→ TO DO
Each record below should be returned word for word, with no pictures included.
Segment Open
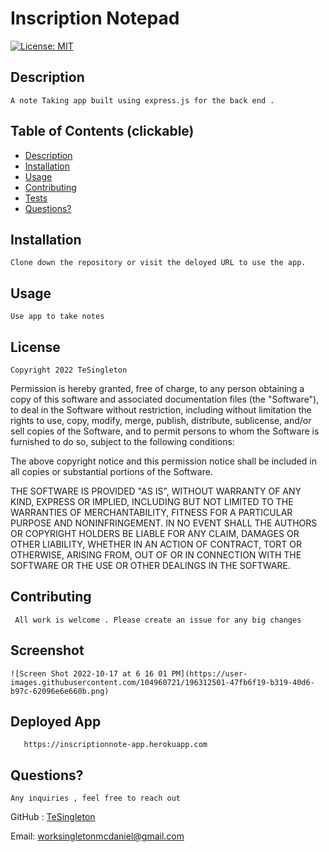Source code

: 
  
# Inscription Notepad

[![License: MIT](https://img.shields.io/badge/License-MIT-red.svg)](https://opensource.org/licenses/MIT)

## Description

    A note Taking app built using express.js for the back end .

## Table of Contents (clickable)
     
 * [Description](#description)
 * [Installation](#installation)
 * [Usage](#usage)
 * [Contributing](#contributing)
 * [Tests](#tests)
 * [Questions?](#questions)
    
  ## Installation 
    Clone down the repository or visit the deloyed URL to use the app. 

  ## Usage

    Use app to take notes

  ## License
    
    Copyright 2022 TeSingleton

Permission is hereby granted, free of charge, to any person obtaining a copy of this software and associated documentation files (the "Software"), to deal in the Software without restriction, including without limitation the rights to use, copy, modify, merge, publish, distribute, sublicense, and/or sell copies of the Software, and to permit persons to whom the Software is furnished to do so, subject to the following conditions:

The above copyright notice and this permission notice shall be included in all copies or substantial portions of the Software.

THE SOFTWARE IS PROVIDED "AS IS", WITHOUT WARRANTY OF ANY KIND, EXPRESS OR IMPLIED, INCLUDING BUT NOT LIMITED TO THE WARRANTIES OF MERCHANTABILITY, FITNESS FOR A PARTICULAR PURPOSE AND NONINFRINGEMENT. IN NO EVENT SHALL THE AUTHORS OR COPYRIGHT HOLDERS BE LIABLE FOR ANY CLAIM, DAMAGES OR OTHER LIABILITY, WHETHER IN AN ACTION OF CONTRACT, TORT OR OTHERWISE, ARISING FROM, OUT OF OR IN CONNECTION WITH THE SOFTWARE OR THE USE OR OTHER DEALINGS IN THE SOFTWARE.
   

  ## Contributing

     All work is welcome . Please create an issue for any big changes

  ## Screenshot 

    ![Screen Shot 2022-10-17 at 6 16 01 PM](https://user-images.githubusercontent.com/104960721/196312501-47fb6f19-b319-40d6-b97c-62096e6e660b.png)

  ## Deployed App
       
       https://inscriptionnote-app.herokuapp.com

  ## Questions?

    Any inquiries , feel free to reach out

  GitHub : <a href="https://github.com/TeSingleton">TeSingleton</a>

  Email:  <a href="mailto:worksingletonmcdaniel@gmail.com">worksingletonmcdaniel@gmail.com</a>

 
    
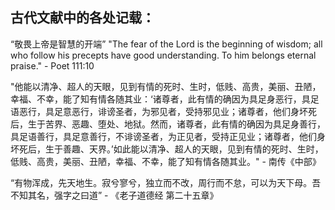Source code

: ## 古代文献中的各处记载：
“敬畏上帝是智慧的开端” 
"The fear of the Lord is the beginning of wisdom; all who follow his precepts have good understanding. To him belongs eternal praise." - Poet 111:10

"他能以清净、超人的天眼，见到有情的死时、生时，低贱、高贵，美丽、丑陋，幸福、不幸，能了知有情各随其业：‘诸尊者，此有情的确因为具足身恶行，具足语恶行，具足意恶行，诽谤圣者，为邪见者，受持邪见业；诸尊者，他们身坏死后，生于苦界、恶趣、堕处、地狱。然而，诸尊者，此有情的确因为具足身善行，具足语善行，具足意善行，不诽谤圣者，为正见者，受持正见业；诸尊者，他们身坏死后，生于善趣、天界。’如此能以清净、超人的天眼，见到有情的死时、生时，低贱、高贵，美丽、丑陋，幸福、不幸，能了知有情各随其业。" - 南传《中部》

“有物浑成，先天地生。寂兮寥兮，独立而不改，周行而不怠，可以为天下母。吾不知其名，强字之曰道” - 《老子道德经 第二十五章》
Segment Closed
→ OUTPUT FOR THIS TASK
Source code

: 
  
# Inscription Notepad

[![License: MIT](https://img.shields.io/badge/License-MIT-red.svg)](https://opensource.org/licenses/MIT)

## Description

    A note Taking app built using express.js for the back end .

## Table of Contents (clickable)
     
 * [Description](#description)
 * [Installation](#installation)
 * [Usage](#usage)
 * [Contributing](#contributing)
 * [Tests](#tests)
 * [Questions?](#questions)
    
  ## Installation 
    Clone down the repository or visit the deloyed URL to use the app. 

  ## Usage

    Use app to take notes

  ## License
    
    Copyright 2022 TeSingleton

Permission is hereby granted, free of charge, to any person obtaining a copy of this software and associated documentation files (the "Software"), to deal in the Software without restriction, including without limitation the rights to use, copy, modify, merge, publish, distribute, sublicense, and/or sell copies of the Software, and to permit persons to whom the Software is furnished to do so, subject to the following conditions:

The above copyright notice and this permission notice shall be included in all copies or substantial portions of the Software.

THE SOFTWARE IS PROVIDED "AS IS", WITHOUT WARRANTY OF ANY KIND, EXPRESS OR IMPLIED, INCLUDING BUT NOT LIMITED TO THE WARRANTIES OF MERCHANTABILITY, FITNESS FOR A PARTICULAR PURPOSE AND NONINFRINGEMENT. IN NO EVENT SHALL THE AUTHORS OR COPYRIGHT HOLDERS BE LIABLE FOR ANY CLAIM, DAMAGES OR OTHER LIABILITY, WHETHER IN AN ACTION OF CONTRACT, TORT OR OTHERWISE, ARISING FROM, OUT OF OR IN CONNECTION WITH THE SOFTWARE OR THE USE OR OTHER DEALINGS IN THE SOFTWARE.
   

  ## Contributing

     All work is welcome . Please create an issue for any big changes

  ## Screenshot 

    ![Screen Shot 2022-10-17 at 6 16 01 PM](https://user-images.githubusercontent.com/104960721/196312501-47fb6f19-b319-40d6-b97c-62096e6e660b.png)

  ## Deployed App
       
       https://inscriptionnote-app.herokuapp.com

  ## Questions?

    Any inquiries , feel free to reach out

  GitHub : <a href="https://github.com/TeSingleton">TeSingleton</a>

  Email:  <a href="mailto:worksingletonmcdaniel@gmail.com">worksingletonmcdaniel@gmail.com</a>

 
    
Source code

: ## 古代文献中的各处记载：
“敬畏上帝是智慧的开端” 
"The fear of the Lord is the beginning of wisdom; all who follow his precepts have good understanding. To him belongs eternal praise." - Poet 111:10

"他能以清净、超人的天眼，见到有情的死时、生时，低贱、高贵，美丽、丑陋，幸福、不幸，能了知有情各随其业：‘诸尊者，此有情的确因为具足身恶行，具足语恶行，具足意恶行，诽谤圣者，为邪见者，受持邪见业；诸尊者，他们身坏死后，生于苦界、恶趣、堕处、地狱。然而，诸尊者，此有情的确因为具足身善行，具足语善行，具足意善行，不诽谤圣者，为正见者，受持正见业；诸尊者，他们身坏死后，生于善趣、天界。’如此能以清净、超人的天眼，见到有情的死时、生时，低贱、高贵，美丽、丑陋，幸福、不幸，能了知有情各随其业。" - 南传《中部》

“有物浑成，先天地生。寂兮寥兮，独立而不改，周行而不怠，可以为天下母。吾不知其名，强字之曰道” - 《老子道德经 第二十五章》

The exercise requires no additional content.